Já nos trechos relacionados a segunda nascente, embora apresente proximidade com residência, são classificados como ótimo pois apresentam sinais de preservação. Os trechos avaliados apresentam vegetação natural, rio com padrão normal, sem influência de atividades antrópicas e margens estáveis. Apenas quatro pontos foram avaliados, pois o seguimento do curso do rio se apresentou em uma fitofisionomia densa, o que impossibilitou o adentramento sem que houvesse desmatamento.
Conclusão
A partir das análises realizadas, pode-se verificar que o avanço agrícola na APA Serra do Lajeado está impactando na qualidade das nascentes estudadas. Embora a análise estatística dos parâmetros físicos e químicos das amostras coletadas não indicou irregularidade perante a legislação pertinente, foi evidenciado contaminação microbiológica, tanto por coliformes, como por E. coli, o que torna a água destas nascentes impróprias para o consumo, o que leva ao comprometimento da saúde da comunidade em caso do consumo desta água, que pode acarretar em emergências hospitalares, principalmente em crianças e idosos, devendo ser observado que não há hospital próximo a APA. Paralelamente, observou-se degradação antrópica nos pontos 3 e 4, a jusante da Nascente do córrego Lagoa Seca, evidenciada principalmente pela formação de pequenas barragens, o que pode acarretar em danos ambientais cumulativos e prejudicar o corpo d´água, uma vez que os pontos de erosão podem levar ao assoreamento de pontos a jusante, além de prejudicar a disponibilidade futura de água do corpo hídrico da região
Nossos achados indicam que a comunidade que habita o entorno das nascentes, bem como aqueles que utilizam áreas de plantação próximas a nascente não têm informações a respeito de como a qualidade da água pode ser afetada por ações antrópicas e dos prejuízos que o consumo desta água pode ocasionar. Logo, a discussão sobre Políticas Públicas de gestão ambiental e proposição de ações informativas e educativas sobre o adequado uso dos recursos hídricos são fundamentais para aumentar o conhecimento da população sobre a importância desta APA e dos seus recursos naturais para possibilitar a melhoria da qualidade de vida dos moradores, bem como para proteger o meio ambiente, fazendo com que a unidade possa cumprir o papel para a qual foi pensada e instituída.

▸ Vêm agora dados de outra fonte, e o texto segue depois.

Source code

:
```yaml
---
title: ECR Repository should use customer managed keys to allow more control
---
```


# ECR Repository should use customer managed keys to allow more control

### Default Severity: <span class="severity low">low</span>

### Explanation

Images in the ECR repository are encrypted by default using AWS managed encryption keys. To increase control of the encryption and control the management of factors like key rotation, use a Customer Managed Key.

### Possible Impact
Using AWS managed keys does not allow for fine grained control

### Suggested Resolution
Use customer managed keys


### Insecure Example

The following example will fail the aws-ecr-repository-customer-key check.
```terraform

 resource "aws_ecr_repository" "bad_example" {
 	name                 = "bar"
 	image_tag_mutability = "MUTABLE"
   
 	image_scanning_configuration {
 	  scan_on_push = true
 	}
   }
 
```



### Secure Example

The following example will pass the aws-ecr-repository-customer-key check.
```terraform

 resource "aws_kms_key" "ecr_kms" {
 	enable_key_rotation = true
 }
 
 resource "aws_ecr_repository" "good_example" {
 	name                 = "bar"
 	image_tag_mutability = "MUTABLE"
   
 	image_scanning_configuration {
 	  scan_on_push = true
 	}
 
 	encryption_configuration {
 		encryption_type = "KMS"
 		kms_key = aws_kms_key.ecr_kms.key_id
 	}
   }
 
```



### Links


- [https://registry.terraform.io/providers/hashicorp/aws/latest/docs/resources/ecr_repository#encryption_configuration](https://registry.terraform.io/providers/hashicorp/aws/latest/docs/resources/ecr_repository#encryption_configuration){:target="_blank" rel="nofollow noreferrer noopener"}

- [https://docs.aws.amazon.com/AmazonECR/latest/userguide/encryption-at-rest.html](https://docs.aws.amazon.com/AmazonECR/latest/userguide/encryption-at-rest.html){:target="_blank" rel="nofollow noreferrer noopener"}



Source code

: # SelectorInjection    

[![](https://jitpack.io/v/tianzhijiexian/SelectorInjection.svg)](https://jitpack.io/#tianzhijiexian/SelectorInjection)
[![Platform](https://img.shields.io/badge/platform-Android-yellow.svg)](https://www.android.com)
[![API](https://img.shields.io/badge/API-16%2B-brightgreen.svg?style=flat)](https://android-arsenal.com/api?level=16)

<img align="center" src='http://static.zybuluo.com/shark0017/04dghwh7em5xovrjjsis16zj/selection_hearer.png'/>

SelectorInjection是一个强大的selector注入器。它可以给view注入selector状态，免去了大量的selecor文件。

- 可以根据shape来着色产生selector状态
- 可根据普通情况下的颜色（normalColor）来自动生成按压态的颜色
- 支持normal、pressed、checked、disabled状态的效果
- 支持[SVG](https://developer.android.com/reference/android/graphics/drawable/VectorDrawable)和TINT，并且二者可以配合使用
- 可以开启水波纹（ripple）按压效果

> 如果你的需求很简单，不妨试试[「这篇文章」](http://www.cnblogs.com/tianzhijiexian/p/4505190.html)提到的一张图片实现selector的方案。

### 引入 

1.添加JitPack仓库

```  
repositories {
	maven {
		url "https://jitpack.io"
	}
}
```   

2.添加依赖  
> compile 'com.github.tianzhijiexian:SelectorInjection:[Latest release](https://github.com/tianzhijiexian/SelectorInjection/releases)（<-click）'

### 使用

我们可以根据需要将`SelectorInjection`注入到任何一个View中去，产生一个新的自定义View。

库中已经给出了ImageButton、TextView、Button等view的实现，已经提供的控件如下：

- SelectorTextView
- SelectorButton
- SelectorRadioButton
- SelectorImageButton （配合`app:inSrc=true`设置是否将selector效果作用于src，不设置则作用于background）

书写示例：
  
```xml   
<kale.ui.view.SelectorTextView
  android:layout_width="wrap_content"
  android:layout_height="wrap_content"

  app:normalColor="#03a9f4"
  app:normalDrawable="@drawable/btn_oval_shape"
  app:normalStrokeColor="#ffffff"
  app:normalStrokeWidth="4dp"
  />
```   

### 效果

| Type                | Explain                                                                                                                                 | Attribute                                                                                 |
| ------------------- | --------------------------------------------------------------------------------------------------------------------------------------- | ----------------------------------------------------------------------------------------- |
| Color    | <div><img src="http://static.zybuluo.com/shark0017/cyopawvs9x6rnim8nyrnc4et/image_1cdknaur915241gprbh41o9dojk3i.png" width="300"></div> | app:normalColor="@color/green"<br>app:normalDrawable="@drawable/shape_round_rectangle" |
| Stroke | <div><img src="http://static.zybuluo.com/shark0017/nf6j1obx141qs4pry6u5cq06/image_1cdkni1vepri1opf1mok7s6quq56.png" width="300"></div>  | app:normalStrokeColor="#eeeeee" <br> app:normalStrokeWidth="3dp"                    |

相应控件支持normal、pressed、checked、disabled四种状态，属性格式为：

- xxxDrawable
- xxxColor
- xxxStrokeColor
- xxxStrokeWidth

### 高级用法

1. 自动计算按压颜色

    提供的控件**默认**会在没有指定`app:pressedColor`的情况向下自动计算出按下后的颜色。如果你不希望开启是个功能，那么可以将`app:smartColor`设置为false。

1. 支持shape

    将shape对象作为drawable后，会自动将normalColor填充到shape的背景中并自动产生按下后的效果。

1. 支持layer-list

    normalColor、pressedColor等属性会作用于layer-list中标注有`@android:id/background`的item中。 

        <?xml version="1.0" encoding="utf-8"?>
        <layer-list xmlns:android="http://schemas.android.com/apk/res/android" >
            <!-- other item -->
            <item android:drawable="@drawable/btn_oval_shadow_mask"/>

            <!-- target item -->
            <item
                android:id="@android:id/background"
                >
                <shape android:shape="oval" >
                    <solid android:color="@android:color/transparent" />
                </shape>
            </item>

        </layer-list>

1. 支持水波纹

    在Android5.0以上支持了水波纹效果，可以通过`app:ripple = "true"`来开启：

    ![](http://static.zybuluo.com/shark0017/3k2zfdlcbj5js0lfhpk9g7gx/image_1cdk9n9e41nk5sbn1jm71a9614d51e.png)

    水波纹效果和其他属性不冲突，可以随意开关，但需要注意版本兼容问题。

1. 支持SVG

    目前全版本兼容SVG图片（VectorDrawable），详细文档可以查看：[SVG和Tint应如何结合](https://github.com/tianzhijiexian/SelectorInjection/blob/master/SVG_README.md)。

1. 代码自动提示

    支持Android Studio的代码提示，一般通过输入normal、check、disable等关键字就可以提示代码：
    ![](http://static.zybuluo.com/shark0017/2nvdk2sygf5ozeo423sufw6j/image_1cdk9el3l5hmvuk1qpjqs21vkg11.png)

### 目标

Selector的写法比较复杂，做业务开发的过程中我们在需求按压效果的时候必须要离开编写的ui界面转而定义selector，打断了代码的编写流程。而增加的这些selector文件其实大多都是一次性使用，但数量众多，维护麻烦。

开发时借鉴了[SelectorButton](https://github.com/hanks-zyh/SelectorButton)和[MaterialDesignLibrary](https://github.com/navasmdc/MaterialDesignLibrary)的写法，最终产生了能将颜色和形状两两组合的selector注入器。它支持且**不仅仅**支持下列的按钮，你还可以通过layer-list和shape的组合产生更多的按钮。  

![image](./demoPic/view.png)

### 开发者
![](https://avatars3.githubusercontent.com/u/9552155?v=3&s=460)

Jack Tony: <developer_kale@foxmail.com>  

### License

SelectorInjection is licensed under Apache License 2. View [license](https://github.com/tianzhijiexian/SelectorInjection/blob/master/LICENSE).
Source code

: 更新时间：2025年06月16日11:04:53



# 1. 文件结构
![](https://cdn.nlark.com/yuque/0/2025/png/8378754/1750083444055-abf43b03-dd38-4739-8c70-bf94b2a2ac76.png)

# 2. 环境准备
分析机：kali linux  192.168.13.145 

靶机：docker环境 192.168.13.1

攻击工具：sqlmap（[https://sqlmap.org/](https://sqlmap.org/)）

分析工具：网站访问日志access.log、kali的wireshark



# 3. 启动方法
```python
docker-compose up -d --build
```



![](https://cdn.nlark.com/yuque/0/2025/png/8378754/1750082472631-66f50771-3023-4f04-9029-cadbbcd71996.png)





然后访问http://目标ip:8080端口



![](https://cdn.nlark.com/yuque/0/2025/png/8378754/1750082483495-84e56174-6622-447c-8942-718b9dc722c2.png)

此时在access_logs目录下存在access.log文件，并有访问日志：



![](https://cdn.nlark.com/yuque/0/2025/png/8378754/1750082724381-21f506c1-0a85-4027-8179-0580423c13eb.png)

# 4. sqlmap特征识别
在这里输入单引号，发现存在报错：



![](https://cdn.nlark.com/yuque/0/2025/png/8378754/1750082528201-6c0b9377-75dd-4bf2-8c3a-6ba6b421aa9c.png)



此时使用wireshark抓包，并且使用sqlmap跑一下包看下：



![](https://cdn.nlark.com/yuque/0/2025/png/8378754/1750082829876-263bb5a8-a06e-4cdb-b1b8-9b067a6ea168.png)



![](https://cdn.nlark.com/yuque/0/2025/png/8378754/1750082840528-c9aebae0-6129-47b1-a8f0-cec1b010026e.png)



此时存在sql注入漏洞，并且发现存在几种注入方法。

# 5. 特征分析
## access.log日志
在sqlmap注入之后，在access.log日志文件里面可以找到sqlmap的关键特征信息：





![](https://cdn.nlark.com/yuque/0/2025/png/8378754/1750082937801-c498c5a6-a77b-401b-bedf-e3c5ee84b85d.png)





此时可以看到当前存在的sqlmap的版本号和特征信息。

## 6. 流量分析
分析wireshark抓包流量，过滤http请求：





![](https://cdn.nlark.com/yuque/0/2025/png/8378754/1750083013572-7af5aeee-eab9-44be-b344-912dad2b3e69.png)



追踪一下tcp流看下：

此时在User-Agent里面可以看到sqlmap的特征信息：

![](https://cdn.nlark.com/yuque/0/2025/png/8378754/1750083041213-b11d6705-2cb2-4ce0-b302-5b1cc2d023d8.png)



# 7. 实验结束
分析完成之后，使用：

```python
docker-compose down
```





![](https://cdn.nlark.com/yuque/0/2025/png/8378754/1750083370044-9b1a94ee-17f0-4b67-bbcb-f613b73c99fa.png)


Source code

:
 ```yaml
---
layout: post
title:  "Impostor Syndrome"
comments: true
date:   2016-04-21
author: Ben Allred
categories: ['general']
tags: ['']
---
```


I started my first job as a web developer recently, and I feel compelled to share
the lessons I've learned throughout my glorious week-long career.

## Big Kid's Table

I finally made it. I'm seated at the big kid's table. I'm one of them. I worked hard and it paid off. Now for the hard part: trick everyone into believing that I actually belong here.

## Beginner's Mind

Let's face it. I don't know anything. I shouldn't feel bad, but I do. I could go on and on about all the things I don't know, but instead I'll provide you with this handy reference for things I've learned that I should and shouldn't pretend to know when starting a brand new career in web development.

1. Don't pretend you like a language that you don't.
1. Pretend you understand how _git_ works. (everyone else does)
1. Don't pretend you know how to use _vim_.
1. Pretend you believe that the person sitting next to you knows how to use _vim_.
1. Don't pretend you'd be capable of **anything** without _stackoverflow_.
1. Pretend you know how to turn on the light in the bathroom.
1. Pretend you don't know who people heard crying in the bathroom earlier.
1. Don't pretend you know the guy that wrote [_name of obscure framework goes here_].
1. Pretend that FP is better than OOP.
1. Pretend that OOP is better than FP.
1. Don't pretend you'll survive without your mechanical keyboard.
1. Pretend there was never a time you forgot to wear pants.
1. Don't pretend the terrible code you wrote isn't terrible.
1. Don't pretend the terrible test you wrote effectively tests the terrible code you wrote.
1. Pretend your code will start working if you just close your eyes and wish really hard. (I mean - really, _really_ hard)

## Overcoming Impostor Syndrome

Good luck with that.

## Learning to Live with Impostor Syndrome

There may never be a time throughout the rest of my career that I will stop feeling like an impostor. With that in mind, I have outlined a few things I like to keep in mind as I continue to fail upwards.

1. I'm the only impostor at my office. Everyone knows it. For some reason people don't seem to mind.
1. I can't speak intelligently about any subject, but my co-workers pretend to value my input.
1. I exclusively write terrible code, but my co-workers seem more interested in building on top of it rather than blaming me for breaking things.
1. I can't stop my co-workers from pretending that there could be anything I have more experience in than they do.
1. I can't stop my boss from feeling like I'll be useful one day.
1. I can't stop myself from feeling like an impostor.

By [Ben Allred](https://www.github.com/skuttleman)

Devem-se incluir nessas ações informativas e educativas tanto capacitações aos proprietários no âmbito da Educação Ambiental e Saúde Pública, quanto ações educativas nas escolas, tanto dentro da APA quanto em seu entorno.
Agradecimentos
Os autores agradecem à Universidade Federal do Tocantins, aos Estados do Tocantins e Maranhão, funcionários da APA Serra do Lajeado e Parque Estadual do Lajeado.